– Visit the On the Ground with Samaritan’s Purse Instagram page to hear more of Kristy’s personal thoughts and reflections on our Middle East projects.
Thank you for joining us for another episode of On the Ground with Samaritan’s Purse. Today, Kristy Graham is taking you behind the scenes to hear how Samaritan’s Purse is working in the Middle East.
For years, families in this region of the world have experienced unimaginable suffering because of war, conflict, famine, drought, and fire. Situated on the historical lands of the Bible, the Middle East is known for its warm hospitality and rich culture. Tragically, countless lives are also marked by trauma, but with God’s direction, Samaritan’s Purse is helping restore their hope.
Kristy first hears from Caleb Drown, the regional director for Samaritan’s Purse in the Middle East. Caleb helps provide context about the history of the area and describes how God is working in communities in Iraq, Syria, and Yemen through the efforts of Samaritan’s Purse.
“The people in the Middle East are a beautiful people of great character and tradition. As much as there has been evil that’s swept across the Middle East, that’s where the light of Jesus started. The light started in the Middle East and spread to the rest of the world.” —Caleb Drown
Caleb shared that while the ministry has served in Iraq for more than two decades, our current focus is helping families recover and rebuild what ISIS destroyed. By helping to rebuild homes and restore livelihoods, people are starting to see hope for their future. The Yazidi people, a small marginalized population in northern Iraq, have endured severe pain and loss at the hand of the violent group.
One man* who endured such trauma lived with his wife and four children in Mosul when ISIS attacked. After trying to flee, the man was tortured mentally and physically. After he barely escaped with his family, they were led to Samaritan’s Purse. After spending a few months in the ministry’s Parents Care Program, he’s now learning how to communicate with his wife and children about their horrifying experience at the hands of the terrorist group.
“We come alongside these Yazidis who are absolutely hopeless, and they have lost everything with no idea what the future holds. With the love of God and the resources He’s provided us, we can give them a hope.” —Edward Densham
Syria has likewise experienced extreme loss. They’ve been in a civil war for over a decade—leaving families displaced and living in tents. Of the 23 million people who called Syria home at the start of the war, more than five million have sought refuge abroad, and nearly seven million are internally displaced. Basic necessities like food, water, and electricity are a scarcity. In 2019, Samaritan’s Purse began responding in northern Syria to meet these humanitarian needs.

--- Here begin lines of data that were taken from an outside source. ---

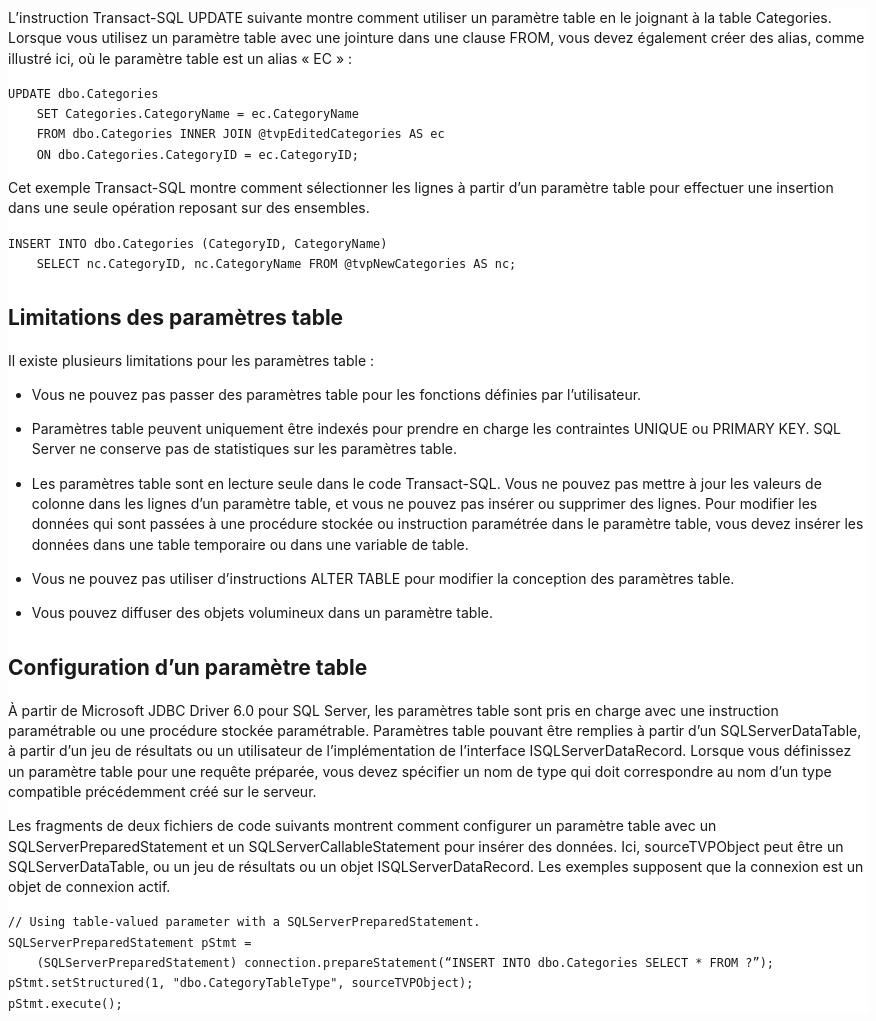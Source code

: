  L’instruction Transact-SQL UPDATE suivante montre comment utiliser un paramètre table en le joignant à la table Categories. Lorsque vous utilisez un paramètre table avec une jointure dans une clause FROM, vous devez également créer des alias, comme illustré ici, où le paramètre table est un alias « EC » :  
  
```  
UPDATE dbo.Categories  
    SET Categories.CategoryName = ec.CategoryName  
    FROM dbo.Categories INNER JOIN @tvpEditedCategories AS ec  
    ON dbo.Categories.CategoryID = ec.CategoryID;  
```  
  
 Cet exemple Transact-SQL montre comment sélectionner les lignes à partir d’un paramètre table pour effectuer une insertion dans une seule opération reposant sur des ensembles.  
  
```  
INSERT INTO dbo.Categories (CategoryID, CategoryName)  
    SELECT nc.CategoryID, nc.CategoryName FROM @tvpNewCategories AS nc;  
```  
  
## <a name="limitations-of-table-valued-parameters"></a>Limitations des paramètres table  
 Il existe plusieurs limitations pour les paramètres table :  
  
-   Vous ne pouvez pas passer des paramètres table pour les fonctions définies par l’utilisateur.  
  
-   Paramètres table peuvent uniquement être indexés pour prendre en charge les contraintes UNIQUE ou PRIMARY KEY. SQL Server ne conserve pas de statistiques sur les paramètres table.  
  
-   Les paramètres table sont en lecture seule dans le code Transact-SQL. Vous ne pouvez pas mettre à jour les valeurs de colonne dans les lignes d’un paramètre table, et vous ne pouvez pas insérer ou supprimer des lignes. Pour modifier les données qui sont passées à une procédure stockée ou instruction paramétrée dans le paramètre table, vous devez insérer les données dans une table temporaire ou dans une variable de table.  
  
-   Vous ne pouvez pas utiliser d’instructions ALTER TABLE pour modifier la conception des paramètres table.
-   Vous pouvez diffuser des objets volumineux dans un paramètre table.  
  
## <a name="configuring-a-table-valued-parameter"></a>Configuration d’un paramètre table  
 À partir de Microsoft JDBC Driver 6.0 pour SQL Server, les paramètres table sont pris en charge avec une instruction paramétrable ou une procédure stockée paramétrable. Paramètres table pouvant être remplies à partir d’un SQLServerDataTable, à partir d’un jeu de résultats ou un utilisateur de l’implémentation de l’interface ISQLServerDataRecord. Lorsque vous définissez un paramètre table pour une requête préparée, vous devez spécifier un nom de type qui doit correspondre au nom d’un type compatible précédemment créé sur le serveur.  
  
 Les fragments de deux fichiers de code suivants montrent comment configurer un paramètre table avec un SQLServerPreparedStatement et un SQLServerCallableStatement pour insérer des données. Ici, sourceTVPObject peut être un SQLServerDataTable, ou un jeu de résultats ou un objet ISQLServerDataRecord. Les exemples supposent que la connexion est un objet de connexion actif.  
  
```  
// Using table-valued parameter with a SQLServerPreparedStatement.  
SQLServerPreparedStatement pStmt =   
    (SQLServerPreparedStatement) connection.prepareStatement(“INSERT INTO dbo.Categories SELECT * FROM ?”);  
pStmt.setStructured(1, "dbo.CategoryTableType", sourceTVPObject);  
pStmt.execute();  
```  
  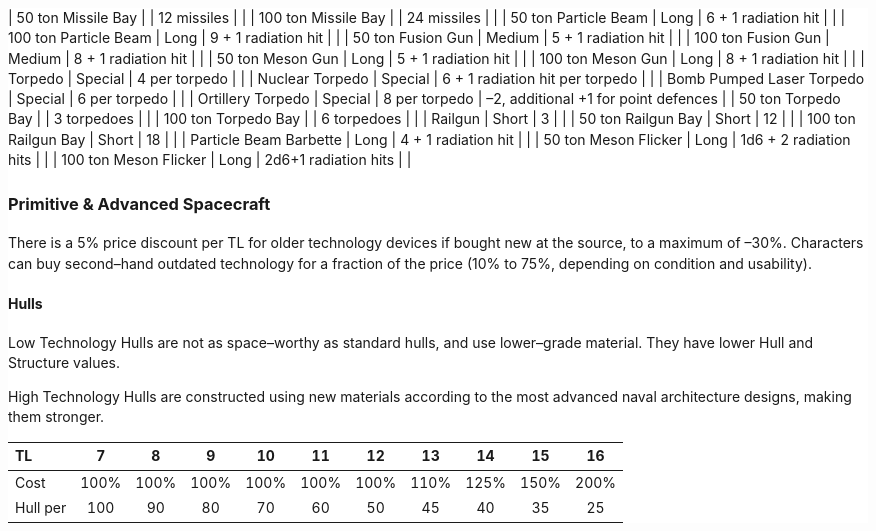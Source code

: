 | 50 ton Missile Bay    |           | 12 missiles    |           |
| 100 ton Missile Bay   |           | 24 missiles    |           |
| 50 ton Particle Beam  | Long      | 6 + 1 radiation hit |      |
| 100 ton Particle Beam | Long      | 9 + 1 radiation hit |      |
| 50 ton Fusion Gun     | Medium    | 5 + 1 radiation hit |      |
| 100 ton Fusion Gun    | Medium    | 8 + 1 radiation hit |      |
| 50 ton Meson Gun      | Long      | 5 + 1 radiation hit |      |
| 100 ton Meson Gun     | Long      | 8 + 1 radiation hit |      |
| Torpedo               | Special   | 4 per torpedo  |           |
| Nuclear Torpedo       | Special   | 6 + 1 radiation hit per torpedo | |
| Bomb Pumped Laser Torpedo | Special | 6 per torpedo |          |
| Ortillery Torpedo     | Special   | 8 per torpedo | –2, additional +1 for point defences |
| 50 ton Torpedo Bay    |           | 3 torpedoes    |           |
| 100 ton Torpedo Bay   |           | 6 torpedoes    |           |
| Railgun               | Short     |      3         |           |
| 50 ton Railgun Bay    | Short     |     12         |           |
| 100 ton Railgun Bay   | Short     |     18         |           |
| Particle Beam Barbette | Long     | 4 + 1 radiation hit |      |
| 50 ton Meson Flicker  | Long      | 1d6 + 2 radiation hits |   |
| 100 ton Meson Flicker | Long      | 2d6+1 radiation hits |     |


### Primitive & Advanced Spacecraft 

There is a 5% price discount per TL for older technology devices if bought new at the source, to a maximum of –30%. Characters can buy second–hand outdated technology for a fraction of the price (10% to 75%, depending on condition and usability).

#### Hulls

Low Technology Hulls are not as space–worthy as standard hulls, and use lower–grade material. They have lower Hull and Structure values.

High Technology Hulls are constructed using new materials according to the most advanced naval architecture designs, making them stronger.

| TL       |   7  |   8  |   9  |  10  |  11  |  12  |  13  |  14  |  15  | 16 |
|:---------|:----:|:----:|:----:|:----:|:----:|:----:|:----:|:----:|:----:|:----:|
| Cost     | 100% | 100% | 100% | 100% | 100% | 100% | 110% | 125% | 150% | 200% |
| Hull per | 100 |   90  |  80  |  70  |  60  |  50  |  45  |  40  |  35  |  25  |
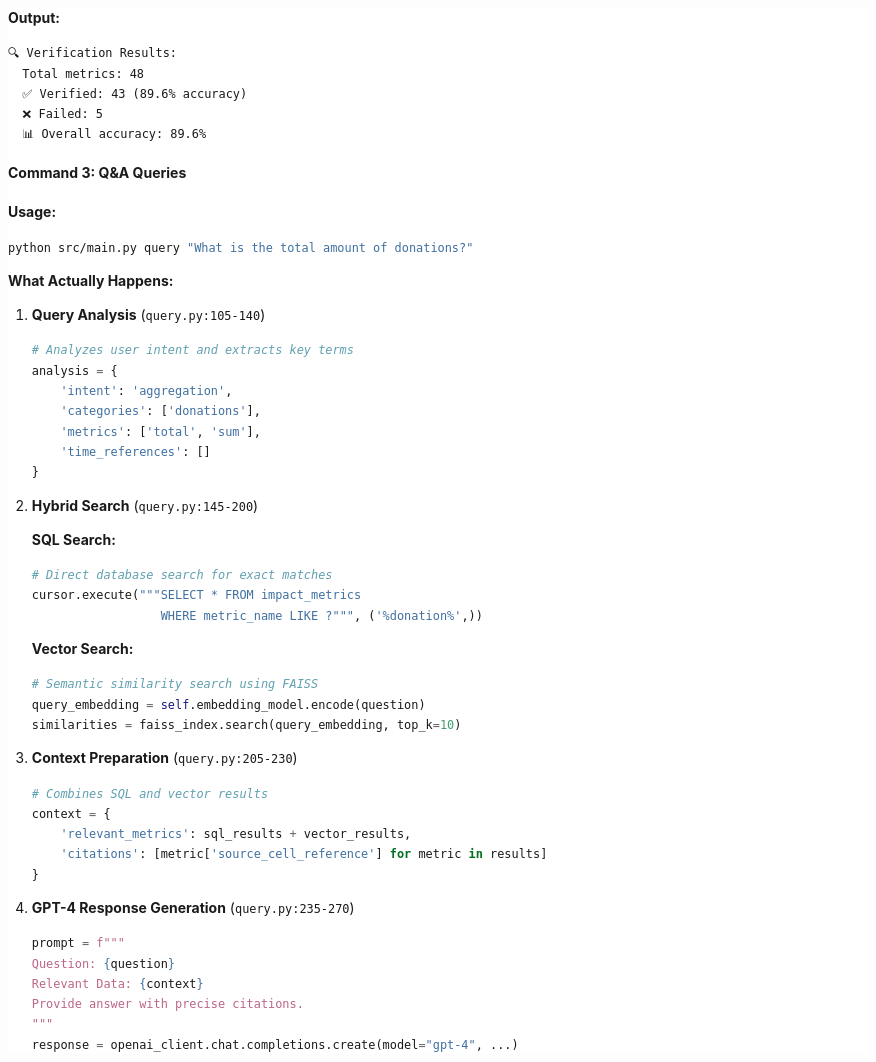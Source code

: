 **Output:**
```
🔍 Verification Results:
  Total metrics: 48
  ✅ Verified: 43 (89.6% accuracy)
  ❌ Failed: 5
  📊 Overall accuracy: 89.6%
```

#### **Command 3: Q&A Queries**

**Usage:**
```bash
python src/main.py query "What is the total amount of donations?"
```

**What Actually Happens:**

1. **Query Analysis** (`query.py:105-140`)
   ```python
   # Analyzes user intent and extracts key terms
   analysis = {
       'intent': 'aggregation',
       'categories': ['donations'],
       'metrics': ['total', 'sum'],
       'time_references': []
   }
   ```

2. **Hybrid Search** (`query.py:145-200`)
   
   **SQL Search:**
   ```python
   # Direct database search for exact matches
   cursor.execute("""SELECT * FROM impact_metrics 
                     WHERE metric_name LIKE ?""", ('%donation%',))
   ```

   **Vector Search:**
   ```python
   # Semantic similarity search using FAISS
   query_embedding = self.embedding_model.encode(question)
   similarities = faiss_index.search(query_embedding, top_k=10)
   ```

3. **Context Preparation** (`query.py:205-230`)
   ```python
   # Combines SQL and vector results
   context = {
       'relevant_metrics': sql_results + vector_results,
       'citations': [metric['source_cell_reference'] for metric in results]
   }
   ```

4. **GPT-4 Response Generation** (`query.py:235-270`)
   ```python
   prompt = f"""
   Question: {question}
   Relevant Data: {context}
   Provide answer with precise citations.
   """
   response = openai_client.chat.completions.create(model="gpt-4", ...)
   ```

Kristy and Caleb discuss the severe water crisis that is causing families to pay unattainable prices for clean water to drink. The only remaining option is to drink the salty water surrounding them. This has led to severe illness for these already-suffering. These strong Syrian families have escaped war and are now facing new trauma and sickness. Through this, Samaritan’s Purse is supporting two clinics to meet basic medical needs.
In addition to Iraq and Syria, Samaritan’s Purse is responding in Yemen, which has been called the world’s worst humanitarian crisis. While navigating its sixth year of civil war, the country is also navigating a deadly famine, corrupt economy, and plethora of deadly diseases. In a country of 25 million people, and 20 million are reliant on aid and some form of assistance just to survive.
The episode wraps with specific prayer requests both for the healing of Middle East communities and for Samaritan’s Purse staff working in the region to bring hope in Jesus’ Name.
“[We are] praying we have our eyes open to be able to see through all that’s in front of us. With all the opportunities that God has there—both individual and large opportunities—be praying that we’ll have the wisdom to have an impact with people who are suffering so much. Through our help, they’ll see the love of God.” —Edward Densham
*Names and specific locations have been excluded to protect their safety.